— Input records —
Content starts
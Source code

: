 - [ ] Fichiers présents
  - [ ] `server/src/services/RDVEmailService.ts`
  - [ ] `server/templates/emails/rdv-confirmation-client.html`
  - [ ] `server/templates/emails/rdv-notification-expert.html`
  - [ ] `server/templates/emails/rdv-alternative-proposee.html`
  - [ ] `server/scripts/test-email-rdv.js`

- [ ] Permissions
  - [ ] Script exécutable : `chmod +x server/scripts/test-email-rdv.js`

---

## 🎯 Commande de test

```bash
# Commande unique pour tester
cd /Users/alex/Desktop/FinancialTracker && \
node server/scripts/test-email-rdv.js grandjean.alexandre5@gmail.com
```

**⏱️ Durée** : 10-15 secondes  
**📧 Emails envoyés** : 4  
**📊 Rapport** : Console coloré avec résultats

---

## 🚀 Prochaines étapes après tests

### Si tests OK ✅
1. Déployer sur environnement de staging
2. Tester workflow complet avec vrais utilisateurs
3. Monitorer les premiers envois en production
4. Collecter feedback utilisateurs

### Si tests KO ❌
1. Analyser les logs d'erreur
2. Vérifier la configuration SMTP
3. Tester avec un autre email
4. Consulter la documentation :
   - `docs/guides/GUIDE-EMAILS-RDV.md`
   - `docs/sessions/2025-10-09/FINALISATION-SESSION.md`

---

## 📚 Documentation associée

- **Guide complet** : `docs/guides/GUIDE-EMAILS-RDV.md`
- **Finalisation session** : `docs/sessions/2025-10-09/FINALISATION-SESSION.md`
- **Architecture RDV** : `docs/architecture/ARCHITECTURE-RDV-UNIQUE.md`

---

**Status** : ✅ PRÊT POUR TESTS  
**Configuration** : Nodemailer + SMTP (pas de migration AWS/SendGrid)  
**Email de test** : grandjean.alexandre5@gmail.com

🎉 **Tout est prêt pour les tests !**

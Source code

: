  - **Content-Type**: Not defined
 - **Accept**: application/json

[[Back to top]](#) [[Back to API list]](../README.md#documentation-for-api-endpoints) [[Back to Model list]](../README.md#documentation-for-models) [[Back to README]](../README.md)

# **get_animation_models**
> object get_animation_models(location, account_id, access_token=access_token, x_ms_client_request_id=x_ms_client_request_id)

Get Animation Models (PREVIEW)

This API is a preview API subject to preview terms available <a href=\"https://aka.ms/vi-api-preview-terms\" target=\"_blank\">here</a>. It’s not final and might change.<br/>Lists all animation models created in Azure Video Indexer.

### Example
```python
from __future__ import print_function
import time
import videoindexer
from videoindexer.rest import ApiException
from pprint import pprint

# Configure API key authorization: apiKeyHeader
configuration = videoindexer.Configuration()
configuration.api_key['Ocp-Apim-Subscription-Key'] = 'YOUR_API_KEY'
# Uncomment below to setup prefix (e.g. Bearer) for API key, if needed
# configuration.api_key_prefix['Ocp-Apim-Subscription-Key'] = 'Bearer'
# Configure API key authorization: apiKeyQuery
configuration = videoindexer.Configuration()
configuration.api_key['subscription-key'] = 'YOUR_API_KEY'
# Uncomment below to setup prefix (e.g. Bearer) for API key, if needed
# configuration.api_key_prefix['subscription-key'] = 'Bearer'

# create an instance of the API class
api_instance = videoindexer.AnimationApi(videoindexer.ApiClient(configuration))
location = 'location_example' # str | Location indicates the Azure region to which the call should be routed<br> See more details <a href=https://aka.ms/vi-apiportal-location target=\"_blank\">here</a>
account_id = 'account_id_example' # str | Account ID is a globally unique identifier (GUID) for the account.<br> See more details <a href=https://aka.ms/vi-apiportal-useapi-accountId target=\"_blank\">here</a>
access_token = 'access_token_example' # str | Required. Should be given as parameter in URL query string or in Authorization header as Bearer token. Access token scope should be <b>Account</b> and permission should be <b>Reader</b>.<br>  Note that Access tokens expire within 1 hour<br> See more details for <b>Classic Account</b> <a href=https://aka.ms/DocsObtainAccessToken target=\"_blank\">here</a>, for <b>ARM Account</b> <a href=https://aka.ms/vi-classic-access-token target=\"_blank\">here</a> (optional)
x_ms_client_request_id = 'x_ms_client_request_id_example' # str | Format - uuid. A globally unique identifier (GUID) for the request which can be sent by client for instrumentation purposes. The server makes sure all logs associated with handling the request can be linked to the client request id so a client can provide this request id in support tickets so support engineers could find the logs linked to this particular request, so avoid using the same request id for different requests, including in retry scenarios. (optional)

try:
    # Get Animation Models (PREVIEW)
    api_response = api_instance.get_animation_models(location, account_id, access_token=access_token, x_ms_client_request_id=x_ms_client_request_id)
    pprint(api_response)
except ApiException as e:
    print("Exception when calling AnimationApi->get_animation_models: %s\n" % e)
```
Content ends
— Your objective —
Collect the complete line wherever the string "templates" appears in the records.

— Task result —
  - [ ] `server/templates/emails/rdv-confirmation-client.html`
  - [ ] `server/templates/emails/rdv-notification-expert.html`
  - [ ] `server/templates/emails/rdv-alternative-proposee.html`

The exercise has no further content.